Amidst the chaos and indifference, a single figure, like a crazed, cornered beast, roared, shoving through the crowd of onlookers, and charged forward.
It was Jason.
He threw himself down beside Zoe, looking at the mangled, bloody thing that could no longer be called a person, and let out a sound that was not human, a raw cry of agony. He ignored the filth on the ground, fell to his knees, and with trembling hands, he gathered the broken body into his arms, holding it tight, so tight.
Hot tears fell, thick and fast, mingling with the viscous pool of blood.
"Zoe... Zoe..." he called her name over and over, his voice choked with endless regret and pain.
The stares of the crowd grew stranger, filled with confusion and speculation. But Jason saw nothing, heard nothing. In his world, there was only the body in his arms, growing colder by the second.

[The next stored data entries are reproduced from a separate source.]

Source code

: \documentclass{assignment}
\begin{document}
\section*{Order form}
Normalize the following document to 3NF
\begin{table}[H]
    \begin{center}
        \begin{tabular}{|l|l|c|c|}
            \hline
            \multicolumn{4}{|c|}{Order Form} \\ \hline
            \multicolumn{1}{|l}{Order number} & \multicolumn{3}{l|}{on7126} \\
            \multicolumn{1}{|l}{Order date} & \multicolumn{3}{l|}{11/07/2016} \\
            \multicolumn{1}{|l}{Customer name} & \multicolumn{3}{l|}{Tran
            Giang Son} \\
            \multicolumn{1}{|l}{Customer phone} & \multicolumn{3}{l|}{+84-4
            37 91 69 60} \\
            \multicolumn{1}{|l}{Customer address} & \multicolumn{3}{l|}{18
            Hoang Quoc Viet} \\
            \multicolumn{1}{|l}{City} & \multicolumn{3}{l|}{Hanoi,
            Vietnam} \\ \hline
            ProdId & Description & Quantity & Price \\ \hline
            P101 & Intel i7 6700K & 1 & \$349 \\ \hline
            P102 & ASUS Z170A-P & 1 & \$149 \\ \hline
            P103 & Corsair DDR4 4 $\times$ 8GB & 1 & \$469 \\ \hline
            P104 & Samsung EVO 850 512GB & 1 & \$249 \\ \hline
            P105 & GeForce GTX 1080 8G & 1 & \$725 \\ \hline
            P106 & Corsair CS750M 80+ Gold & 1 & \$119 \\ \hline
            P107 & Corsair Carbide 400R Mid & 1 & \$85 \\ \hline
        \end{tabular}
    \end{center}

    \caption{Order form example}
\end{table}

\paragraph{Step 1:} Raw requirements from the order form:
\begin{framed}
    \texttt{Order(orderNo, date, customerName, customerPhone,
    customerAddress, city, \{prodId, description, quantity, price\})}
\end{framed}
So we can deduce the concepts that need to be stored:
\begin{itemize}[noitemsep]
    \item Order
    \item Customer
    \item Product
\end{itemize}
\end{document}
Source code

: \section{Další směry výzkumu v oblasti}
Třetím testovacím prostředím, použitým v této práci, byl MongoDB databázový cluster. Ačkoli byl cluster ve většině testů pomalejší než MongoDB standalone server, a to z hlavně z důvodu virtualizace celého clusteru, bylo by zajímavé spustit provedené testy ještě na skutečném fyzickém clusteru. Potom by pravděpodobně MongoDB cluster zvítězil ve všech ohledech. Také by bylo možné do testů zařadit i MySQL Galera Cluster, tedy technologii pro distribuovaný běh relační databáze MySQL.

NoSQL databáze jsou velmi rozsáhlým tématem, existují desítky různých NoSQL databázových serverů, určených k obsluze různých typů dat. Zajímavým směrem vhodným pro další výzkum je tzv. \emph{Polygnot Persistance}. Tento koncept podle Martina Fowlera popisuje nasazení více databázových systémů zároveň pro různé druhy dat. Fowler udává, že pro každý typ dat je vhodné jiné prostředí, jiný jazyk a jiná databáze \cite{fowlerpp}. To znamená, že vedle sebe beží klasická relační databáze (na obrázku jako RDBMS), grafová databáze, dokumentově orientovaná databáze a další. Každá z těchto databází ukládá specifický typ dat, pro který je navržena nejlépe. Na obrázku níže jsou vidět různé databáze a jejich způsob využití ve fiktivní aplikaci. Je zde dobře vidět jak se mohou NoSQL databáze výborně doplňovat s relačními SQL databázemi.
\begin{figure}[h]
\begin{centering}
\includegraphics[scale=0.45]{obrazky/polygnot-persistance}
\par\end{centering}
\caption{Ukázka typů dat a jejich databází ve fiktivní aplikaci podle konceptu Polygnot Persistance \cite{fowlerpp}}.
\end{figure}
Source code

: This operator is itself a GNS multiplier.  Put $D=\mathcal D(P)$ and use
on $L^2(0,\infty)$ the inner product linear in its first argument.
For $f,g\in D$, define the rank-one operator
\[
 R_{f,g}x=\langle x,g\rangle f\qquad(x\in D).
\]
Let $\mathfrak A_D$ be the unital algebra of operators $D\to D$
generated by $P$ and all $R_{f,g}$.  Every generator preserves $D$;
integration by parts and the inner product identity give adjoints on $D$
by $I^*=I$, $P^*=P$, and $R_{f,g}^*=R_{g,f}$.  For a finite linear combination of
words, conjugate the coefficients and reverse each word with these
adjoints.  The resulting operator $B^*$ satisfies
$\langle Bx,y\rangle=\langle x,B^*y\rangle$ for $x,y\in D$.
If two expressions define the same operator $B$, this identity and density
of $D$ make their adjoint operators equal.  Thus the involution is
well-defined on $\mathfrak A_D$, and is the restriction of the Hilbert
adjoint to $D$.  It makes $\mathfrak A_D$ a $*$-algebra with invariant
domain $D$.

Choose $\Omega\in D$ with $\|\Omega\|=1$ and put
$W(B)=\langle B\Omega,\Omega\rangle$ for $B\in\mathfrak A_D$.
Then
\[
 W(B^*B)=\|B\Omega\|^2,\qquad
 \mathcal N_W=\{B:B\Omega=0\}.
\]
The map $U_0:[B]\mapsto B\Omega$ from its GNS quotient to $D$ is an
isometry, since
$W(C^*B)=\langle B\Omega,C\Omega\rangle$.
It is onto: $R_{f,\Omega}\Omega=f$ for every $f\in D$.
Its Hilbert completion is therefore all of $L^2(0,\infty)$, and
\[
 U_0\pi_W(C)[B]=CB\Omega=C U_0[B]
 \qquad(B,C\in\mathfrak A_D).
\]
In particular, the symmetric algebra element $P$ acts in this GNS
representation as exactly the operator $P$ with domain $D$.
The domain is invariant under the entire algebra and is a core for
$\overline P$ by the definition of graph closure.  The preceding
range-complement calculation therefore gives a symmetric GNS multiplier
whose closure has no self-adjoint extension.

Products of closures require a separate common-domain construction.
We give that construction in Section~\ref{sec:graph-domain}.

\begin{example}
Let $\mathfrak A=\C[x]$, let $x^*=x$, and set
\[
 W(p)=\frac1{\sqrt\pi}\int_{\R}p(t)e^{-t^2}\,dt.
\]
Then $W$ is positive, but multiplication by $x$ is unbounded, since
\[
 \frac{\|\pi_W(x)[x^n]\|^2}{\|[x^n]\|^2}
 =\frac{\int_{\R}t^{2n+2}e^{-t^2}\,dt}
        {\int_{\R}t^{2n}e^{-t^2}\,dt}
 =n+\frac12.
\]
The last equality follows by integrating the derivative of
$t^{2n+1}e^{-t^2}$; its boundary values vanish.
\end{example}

Then, he did something that stunned everyone into silence.
He lowered his head, ignoring the mangled face, ignoring the insurmountable taboo between uncle and niece, and kissed her bloodless lips, stained with blood and dust.
It was a tender and resolute kiss. A desperate, belated confession.
In the final moment of her life, Zoe's consciousness flared, a last flicker of light.
She couldn't feel the pain of her body, but she clearly felt Jason's scalding tears and the heartbreaking tenderness of his lips.
It was the last warmth she would ever receive in her short life.
With her last ounce of strength, she "looked" at the cold, vicious, cowardly faces. Her grandfather, her fiancé, the friends and family who had once smiled at her...
That single point of warmth, in the depths of her cold soul, was forged into the most extreme, an eternal, unyielding resolve.
Darkness finally consumed her.
But in the center of that endless dark, a cold star, burning with the flames of vengeance, was slowly beginning to glow.